The expected output is exactly the lines below, starting at the line with "To bring up" and ending at the line with "1) Using your", both included; no other line belongs in it.

----

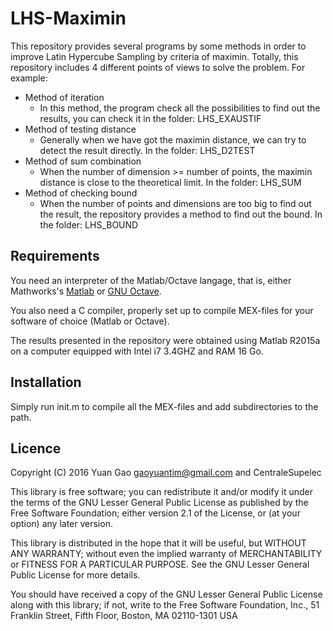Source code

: # LHS-Maximin

This repository provides several programs by some methods in order to
improve Latin Hypercube Sampling by criteria of maximin.  Totally,
this repository includes 4 different points of views to solve the
problem. For example:

* Method of iteration
  * In this method, the program check all the possibilities to find
    out the results, you can check it in the folder: LHS_EXAUSTIF
* Method of testing distance
  * Generally when we have got the maximin distance, we can try to
    detect the result directly. In the folder: LHS_D2TEST
* Method of sum combination
  * When the number of dimension >= number of points, the maximin
    distance is close to the theoretical limit. In the folder: LHS_SUM
* Method of checking bound
  * When the number of points and dimensions are too big to find out
    the result, the repository provides a method to find out the
    bound. In the folder: LHS_BOUND

## Requirements

You need an interpreter of the Matlab/Octave langage, that is, either
Mathworks's [Matlab](http://www.mathworks.com/products/matlab/
"Matlab") or [GNU Octave](https://www.gnu.org/software/octave/ "GNU
Octave").

You also need a C compiler, properly set up to compile MEX-files for
your software of choice (Matlab or Octave).

The results presented in the repository were obtained using Matlab
R2015a on a computer equipped with Intel i7 3.4GHZ and RAM 16 Go.

## Installation

Simply run init.m to compile all the MEX-files and add subdirectories
to the path.

## Licence

Copyright (C) 2016 Yuan Gao <gaoyuantim@gmail.com> and CentraleSupelec

This library is free software; you can redistribute it and/or modify
it under the terms of the GNU Lesser General Public License as
published by the Free Software Foundation; either version 2.1 of the
License, or (at your option) any later version.

This library is distributed in the hope that it will be useful, but
WITHOUT ANY WARRANTY; without even the implied warranty of
MERCHANTABILITY or FITNESS FOR A PARTICULAR PURPOSE.  See the GNU
Lesser General Public License for more details.

You should have received a copy of the GNU Lesser General Public
License along with this library; if not, write to the Free Software
Foundation, Inc., 51 Franklin Street, Fifth Floor, Boston, MA
02110-1301 USA
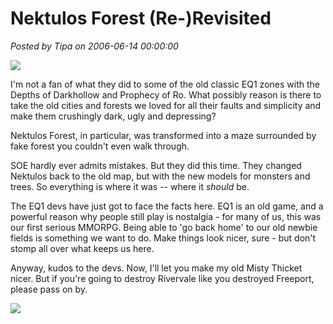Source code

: # Nektulos Forest (Re-)Revisited

*Posted by Tipa on 2006-06-14 00:00:00*

![](../images/newnek1.jpg)



I'm not a fan of what they did to some of the old classic EQ1 zones with the Depths of Darkhollow and Prophecy of Ro. What possibly reason is there to take the old cities and forests we loved for all their faults and simplicity and make them crushingly dark, ugly and depressing?



Nektulos Forest, in particular, was transformed into a maze surrounded by fake forest you couldn't even walk through.



SOE hardly ever admits mistakes. But they did this time. They changed Nektulos back to the old map, but with the new models for monsters and trees. So everything is where it was -- where it *should* be.



The EQ1 devs have just got to face the facts here. EQ1 is an old game, and a powerful reason why people still play is nostalgia - for many of us, this was our first serious MMORPG. Being able to 'go back home' to our old newbie fields is something we want to do. Make things look nicer, sure - but don't stomp all over what keeps us here.



Anyway, kudos to the devs. Now, I'll let you make my old Misty Thicket nicer. But if you're going to destroy Rivervale like you destroyed Freeport, please pass on by.



![](../images/newnek2.jpg)


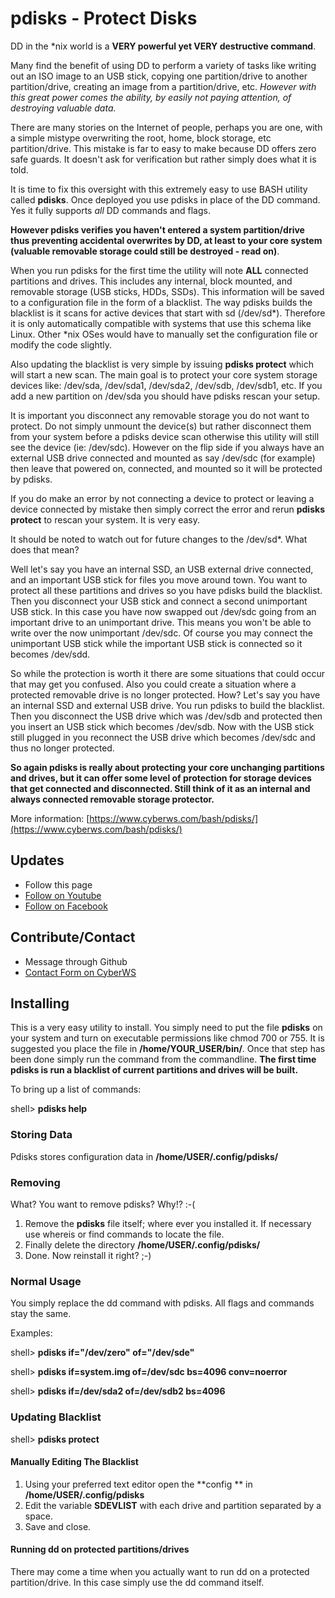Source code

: # pdisks - Protect Disks

DD in the *nix world is a **VERY powerful yet VERY destructive command**.  

Many find the benefit of using DD to perform a variety of tasks like writing out an ISO image to an USB stick, copying one partition/drive to another partition/drive, creating an image from a partition/drive, etc.  *However with this great power comes the ability, by easily not paying attention, of destroying valuable data.*

There are many stories on the Internet of people, perhaps you are one, with a simple mistype overwriting the root, home, block storage, etc partition/drive.  This mistake is far to easy to make because DD offers zero safe guards.  It doesn't ask for verification but rather simply does what it is told.

It is time to fix this oversight with this extremely easy to use BASH utility called **pdisks**.  Once deployed you use pdisks in place of the DD command.  Yes it fully supports *all* DD commands and flags.

**However pdisks verifies you haven't entered a system partition/drive thus preventing accidental overwrites by DD, at least to your core system (valuable removable storage could still be destroyed - read on)**.

When you run pdisks for the first time the utility will note **ALL** connected partitions and drives.  This includes any internal, block mounted, and removable storage (USB sticks, HDDs, SSDs).  This information will be saved to a configuration file in the form of a blacklist.  The way pdisks builds the blacklist is it scans for active devices that start with sd (/dev/sd*).  Therefore it is only automatically compatible with systems that use this schema like Linux.  Other *nix OSes would have to manually set the configuration file or modify the code slightly.

Also updating the blacklist is very simple by issuing **pdisks protect** which will start a new scan.  The main goal is to protect your core system storage devices like: /dev/sda, /dev/sda1, /dev/sda2, /dev/sdb, /dev/sdb1, etc.  If you add a new partition on /dev/sda you should have pdisks rescan your setup.

It is important you disconnect any removable storage you do not want to protect.  Do not simply unmount the device(s) but rather disconnect them from your system before a pdisks device scan otherwise this utility will still see the device (ie: /dev/sdc).  However on the flip side if you always have an external USB drive connected and mounted as say /dev/sdc (for example) then leave that powered on, connected, and mounted so it will be protected by pdisks.

If you do make an error by not connecting a device to protect or leaving a device connected by mistake then simply correct the error and rerun **pdisks protect** to rescan your system.  It is very easy.

It should be noted to watch out for future changes to the /dev/sd*.  What does that mean?

Well let's say you have an internal SSD, an USB external drive connected, and an important USB stick for files you move around town.  You want to protect all these partitions and drives so you have pdisks build the blacklist.  Then you disconnect your USB stick and connect a second unimportant USB stick.  In this case you have now swapped out /dev/sdc going from an important drive to an unimportant drive.  This means you won't be able to write over the now unimportant /dev/sdc.  Of course you may connect the unimportant USB stick while the important USB stick is connected so it becomes /dev/sdd.

So while the protection is worth it there are some situations that could occur that may get you confused.  Also you could create a situation where a protected removable drive is no longer protected.  How?  Let's say you have an internal SSD and external USB drive.  You run pdisks to build the blacklist.  Then you disconnect the USB drive which was /dev/sdb and protected then you insert an USB stick which becomes /dev/sdb.  Now with the USB stick still plugged in you reconnect the USB drive which becomes /dev/sdc and thus no longer protected.

**So again pdisks is really about protecting your core unchanging partitions and drives, but it can offer some level of protection for storage devices that get connected and disconnected.  Still think of it as an internal and always connected removable storage protector.**

More information: [https://www.cyberws.com/bash/pdisks/](https://www.cyberws.com/bash/pdisks/)

## Updates

* Follow this page
* [Follow on Youtube](https://www.youtube.com/channel/UCeQtI9fcAapQkiHph42NjWA)
* [Follow on Facebook](https://www.facebook.com/cyberwscom/)

## Contribute/Contact

* Message through Github
* [Contact Form on CyberWS](https://www.cyberws.com/contact-us/)

## Installing

This is a very easy utility to install.  You simply need to put the file **pdisks** on your system and turn on executable permissions like chmod 700 or 755.  It is suggested you place the file in **/home/YOUR_USER/bin/**.  Once that step has been done simply run the command from the commandline.  **The first time pdisks is run a blacklist of current partitions and drives will be built.**

To bring up a list of commands:

shell> **pdisks help**

### Storing Data

Pdisks stores configuration data in **/home/USER/.config/pdisks/**

### Removing

What? You want to remove pdisks? Why!? :-(

1) Remove the **pdisks** file itself; where ever you installed it.  If necessary use whereis or find commands to locate the file.
2) Finally delete the directory **/home/USER/.config/pdisks/**
3) Done.  Now reinstall it right? ;-)

### Normal Usage

You simply replace the dd command with pdisks.  All flags and commands stay the same.

Examples:

shell> **pdisks if="/dev/zero" of="/dev/sde"**

shell> **pdisks if=system.img of=/dev/sdc bs=4096 conv=noerror**

shell> **pdisks if=/dev/sda2 of=/dev/sdb2 bs=4096**

### Updating Blacklist

shell> **pdisks protect**

#### Manually Editing The Blacklist

1) Using your preferred text editor open the **config ** in **/home/USER/.config/pdisks**
2) Edit the variable **SDEVLIST** with each drive and partition separated by a space.
3) Save and close.

#### Running dd on protected partitions/drives

There may come a time when you actually want to run dd on a protected partition/drive.  In this case simply use the dd command itself.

----

▶ [Response to the exercise]
To bring up a list of commands:

shell> **pdisks help**

### Storing Data

Pdisks stores configuration data in **/home/USER/.config/pdisks/**

### Removing

What? You want to remove pdisks? Why!? :-(

1) Remove the **pdisks** file itself; where ever you installed it.  If necessary use whereis or find commands to locate the file.
2) Finally delete the directory **/home/USER/.config/pdisks/**
3) Done.  Now reinstall it right? ;-)

### Normal Usage

You simply replace the dd command with pdisks.  All flags and commands stay the same.

Examples:

shell> **pdisks if="/dev/zero" of="/dev/sde"**

shell> **pdisks if=system.img of=/dev/sdc bs=4096 conv=noerror**

shell> **pdisks if=/dev/sda2 of=/dev/sdb2 bs=4096**

### Updating Blacklist

shell> **pdisks protect**

#### Manually Editing The Blacklist

1) Using your preferred text editor open the **config ** in **/home/USER/.config/pdisks**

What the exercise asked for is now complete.